-- Material provided follows --

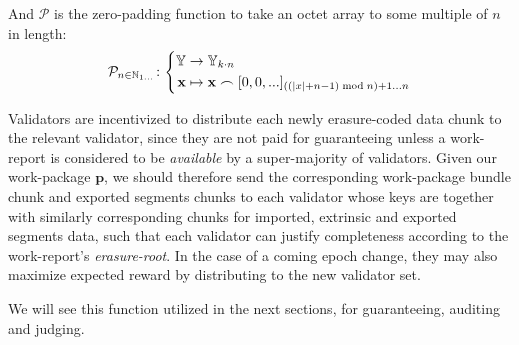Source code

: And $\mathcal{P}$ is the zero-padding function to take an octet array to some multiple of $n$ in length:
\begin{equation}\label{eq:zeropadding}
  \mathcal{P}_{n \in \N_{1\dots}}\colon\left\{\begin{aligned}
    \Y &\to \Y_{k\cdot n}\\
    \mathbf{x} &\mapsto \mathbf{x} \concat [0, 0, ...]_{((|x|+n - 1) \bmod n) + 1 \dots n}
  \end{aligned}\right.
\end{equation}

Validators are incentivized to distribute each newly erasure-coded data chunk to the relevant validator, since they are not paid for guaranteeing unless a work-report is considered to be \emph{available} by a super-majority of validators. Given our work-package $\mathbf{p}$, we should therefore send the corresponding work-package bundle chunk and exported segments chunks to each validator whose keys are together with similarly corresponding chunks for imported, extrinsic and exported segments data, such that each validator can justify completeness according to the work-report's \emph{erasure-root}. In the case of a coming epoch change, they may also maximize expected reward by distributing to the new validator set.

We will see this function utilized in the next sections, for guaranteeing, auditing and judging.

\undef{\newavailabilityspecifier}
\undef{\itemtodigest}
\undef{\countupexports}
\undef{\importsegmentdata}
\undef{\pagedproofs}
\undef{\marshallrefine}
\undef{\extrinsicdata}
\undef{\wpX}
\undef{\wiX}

-- Material provided concluded --

§ **Your instructions**:
Each line in the data above either holds "mathcal" or does not. State how many do, as a bare number.

§ **Answer space**:
2